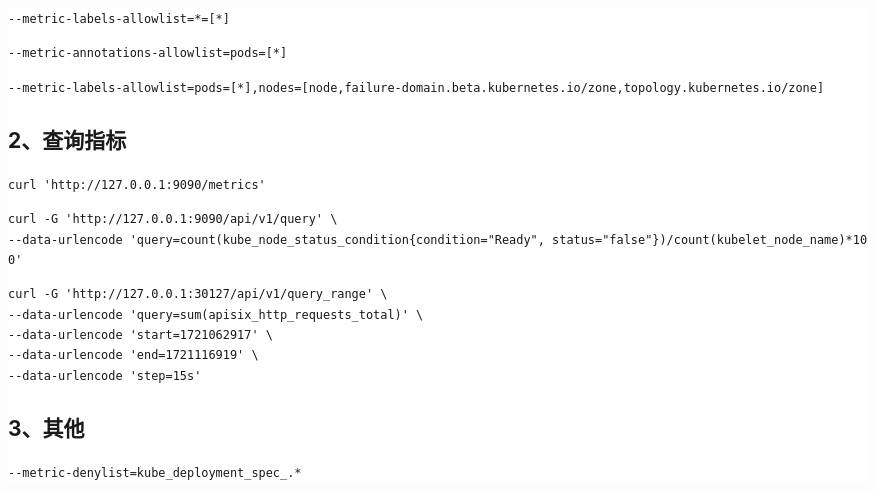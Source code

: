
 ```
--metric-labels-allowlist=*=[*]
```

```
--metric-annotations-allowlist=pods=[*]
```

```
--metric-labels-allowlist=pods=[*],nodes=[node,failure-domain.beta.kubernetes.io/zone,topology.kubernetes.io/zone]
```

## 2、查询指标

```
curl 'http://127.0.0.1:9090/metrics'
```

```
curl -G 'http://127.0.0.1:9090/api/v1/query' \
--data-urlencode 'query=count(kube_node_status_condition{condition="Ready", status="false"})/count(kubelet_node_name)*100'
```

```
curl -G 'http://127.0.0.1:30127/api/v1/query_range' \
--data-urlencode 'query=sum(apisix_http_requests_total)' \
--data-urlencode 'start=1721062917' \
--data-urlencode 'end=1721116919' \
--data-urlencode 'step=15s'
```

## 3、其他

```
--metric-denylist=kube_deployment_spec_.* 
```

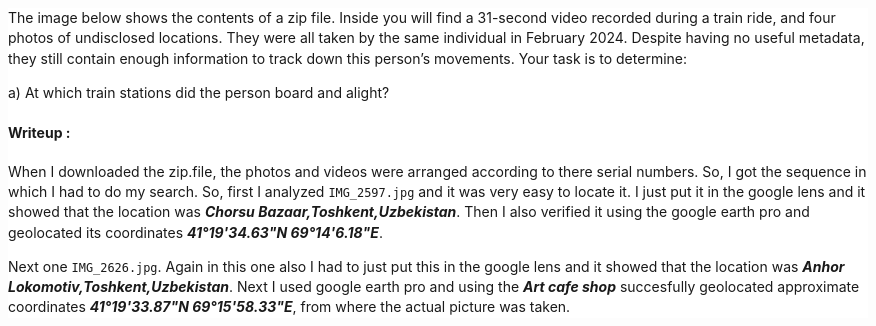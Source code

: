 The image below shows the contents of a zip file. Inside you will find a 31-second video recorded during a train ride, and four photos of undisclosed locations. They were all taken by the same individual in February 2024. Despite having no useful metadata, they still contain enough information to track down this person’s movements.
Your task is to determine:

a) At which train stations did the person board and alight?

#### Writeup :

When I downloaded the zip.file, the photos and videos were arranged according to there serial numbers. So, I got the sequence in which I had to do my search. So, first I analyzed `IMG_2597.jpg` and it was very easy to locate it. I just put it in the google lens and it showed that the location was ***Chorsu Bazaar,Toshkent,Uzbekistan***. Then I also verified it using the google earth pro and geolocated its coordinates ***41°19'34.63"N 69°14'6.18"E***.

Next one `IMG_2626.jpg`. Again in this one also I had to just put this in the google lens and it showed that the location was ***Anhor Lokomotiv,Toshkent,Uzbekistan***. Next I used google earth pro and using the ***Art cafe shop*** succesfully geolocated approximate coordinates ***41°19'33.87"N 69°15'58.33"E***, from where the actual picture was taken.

☆ ☆ ☆ ☆

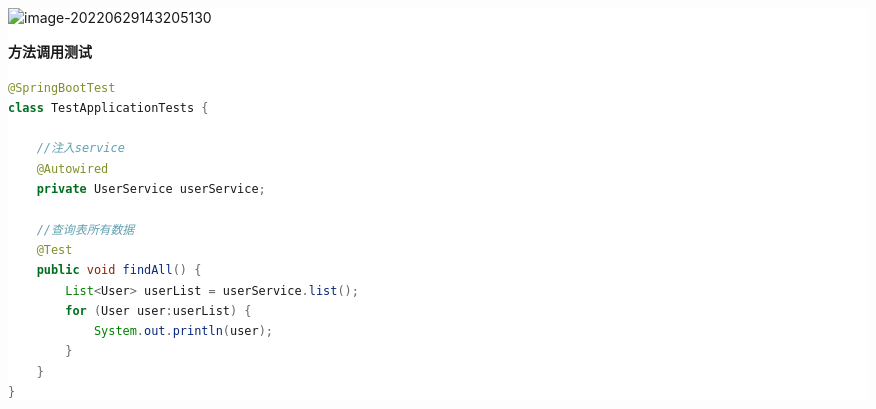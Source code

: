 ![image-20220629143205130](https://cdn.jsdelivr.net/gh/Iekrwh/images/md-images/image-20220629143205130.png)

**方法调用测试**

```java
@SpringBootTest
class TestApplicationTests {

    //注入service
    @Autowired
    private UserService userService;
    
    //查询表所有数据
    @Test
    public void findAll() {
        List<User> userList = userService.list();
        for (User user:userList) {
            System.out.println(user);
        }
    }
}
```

☆ ☆ ☆ ☆

Work required —
Throughout the data above, count the lines where the word "userList" occurs, and report that figure alone.

Answer space —
2